Introduction: Adenosine triphosphate – sensitive potassium (KATP) channels provide endogenous myocardial protection by coupling cell membrane potential to metabolism, as they are inhibited by ATP and open during times of metabolic stress. Pharmacologic opening of KATP channels mimics ischemic preconditioning, and diazoxide (DZX) preserves myocardial function following prolonged global ischemia.

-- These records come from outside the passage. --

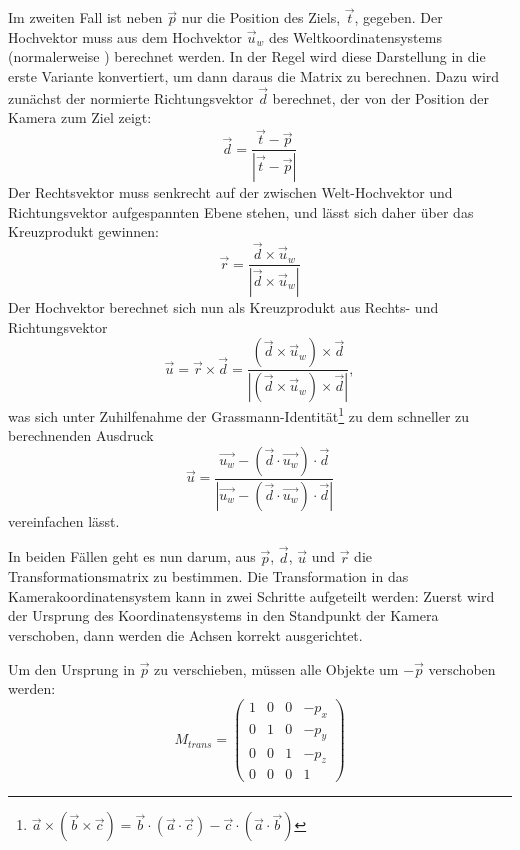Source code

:Im zweiten Fall ist neben $\vec p$ nur die Position des Ziels, $\vec t$, gegeben. Der Hochvektor muss aus dem Hochvektor $\vec u_w$ des Weltkoordinatensystems (normalerweise ) berechnet werden. In der Regel wird diese Darstellung in die erste Variante konvertiert, um dann daraus die Matrix zu berechnen. Dazu wird zunächst der normierte Richtungsvektor $\vec d$ berechnet, der von der Position der Kamera zum Ziel zeigt:
\begin{equation}
 \vec d = \frac{\vec t - \vec p}{\left| \vec t - \vec p \right|}
\end{equation}
Der Rechtsvektor muss senkrecht auf der zwischen Welt-Hochvektor und Richtungsvektor aufgespannten Ebene stehen, und lässt sich daher über das Kreuzprodukt gewinnen:
\begin{equation}
 \vec r = \frac{\vec d \times \vec u_w}{\left| \vec d \times \vec u_w \right|}
\end{equation} 
Der Hochvektor berechnet sich nun als Kreuzprodukt aus Rechts- und Richtungsvektor
\begin{equation}
 \vec u = \vec r \times \vec d = \frac{\left( \vec d \times \vec u_w \right) \times \vec d}{\left| \left( \vec d \times \vec u_w \right) \times \vec d \right|},
\end{equation} 
was sich unter Zuhilfenahme der Grassmann-Identität\footnote{$\vec a \times ( \vec b \times \vec c ) = \vec b \cdot ( \vec a \cdot \vec c ) - \vec c \cdot ( \vec a \cdot \vec b)$} zu dem schneller zu berechnenden Ausdruck
\begin{equation}
 \vec u = \frac{ \vec{u_w} - \left( \vec{d} \cdot \vec{u_w} \right) \cdot \vec{d} }{\left| \vec{u_w} - \left( \vec{d} \cdot \vec{u_w} \right) \cdot \vec{d} \right|}
\end{equation} 
vereinfachen lässt.

In beiden Fällen geht es nun darum, aus $\vec p$, $\vec d$, $\vec u$ und $\vec r$ die Transformationsmatrix zu bestimmen. Die Transformation in das Kamerakoordinatensystem kann in zwei Schritte aufgeteilt werden: Zuerst wird der Ursprung des Koordinatensystems in den Standpunkt der Kamera verschoben, dann werden die Achsen korrekt ausgerichtet.

Um den Ursprung in $\vec p$ zu verschieben, müssen alle Objekte um $-\vec p$ verschoben werden:
\begin{equation}
 M_{trans} = \begin{pmatrix}
  1 & 0 & 0 & -p_x \\
  0 & 1 & 0 & -p_y \\
  0 & 0 & 1 & -p_z \\
  0 & 0 & 0 & 1
 \end{pmatrix}
\end{equation}

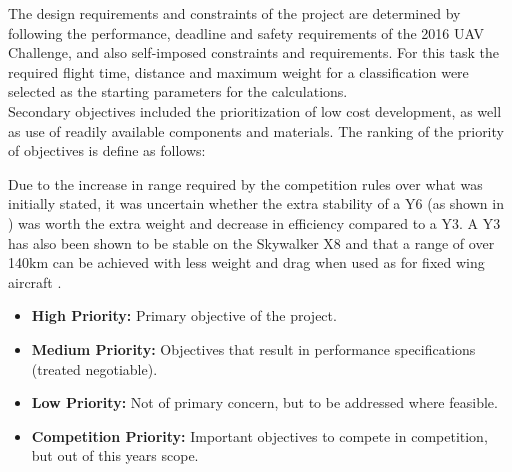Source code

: The design requirements and constraints of the project are determined by following the performance, deadline and safety requirements of the 2016 UAV Challenge, and also self-imposed constraints and requirements. For this task the required flight time, distance and maximum weight for a classification were selected as the starting parameters for the calculations.\\

Secondary objectives included the prioritization of low cost development, as well as use of readily available components and materials. The ranking of the priority of objectives is define as follows:

\color{red}
Due to the increase in range required by the competition rules over what was initially stated, it was uncertain whether the extra stability of a Y6 (as shown in \cite{ref:firefly6}) was worth the extra weight and decrease in efficiency compared to a Y3. A Y3 has also been shown to be stable on the Skywalker X8 \cite{ref:y3} and that a range of over 140km can be achieved with less weight and drag when used as for fixed wing aircraft \cite{ref:range}.
\color{black}

\begin{itemize}
	\item \textbf{High Priority:} Primary objective of the project.
	\item \textbf{Medium Priority:} Objectives that result in performance specifications (treated negotiable).
	\item \textbf{Low Priority:} Not of primary concern, but to be addressed where feasible.
	\item \textbf{Competition Priority:} Important objectives to compete in competition, but out of this years scope.
\end{itemize}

Hypothesis: We hypothesized that DZX would reduce myocardial stunning after left anterior descending coronary artery (LAD) occlusion followed by global ischemia, similar to a clinical situation of acute myocardial infarction followed by coronary revascularization.
Methods: Twelve swine underwent LAD occlusion (30 min), followed by 120 min global ischemia protected with hyperkalemic cardioplegia (CPG) +/- DZX (N=6 each), followed by intermittent CPG (q 20 min), then 60 min reperfusion (RF). Cardiac output (CO), mean time to wean from cardiopulmonary bypass (CPB), left ventricular ejection fraction (LVEF), left ventricular developed pressure (LVDP), caspase – 3 (apoptosis), and infarct size were compared.
Results: All 6 animals in the DZX group separated from CPB by 30 min RF whereas only 1 and 4 animals in the CPG group had separated at 15 and 30 min, respectively (Figure). DZX was associated with shorter average time to wean from CPB (17.5 vs 27.0 min, p=0.13) and higher CO at all time points during reperfusion (2.9 vs 1.5 L/min at 30 min RF, p=0.05), however, these were not significantly different. DZX was associated with higher LVEF after 30 minutes of reperfusion (42.5 vs 15.8%, p=0.009; Figure). There were no differences between groups in vasopressor use, infarct size, caspase – 3, or LVDP.
Conclusions: DZX reduces myocardial stunning and facilitates separation from CPB following LAD occlusion and subsequent global ischemia in a porcine model. The addition of DZX to hyperkalemic cardioplegia has the potential to reduce myocardial stunning in the clinical setting.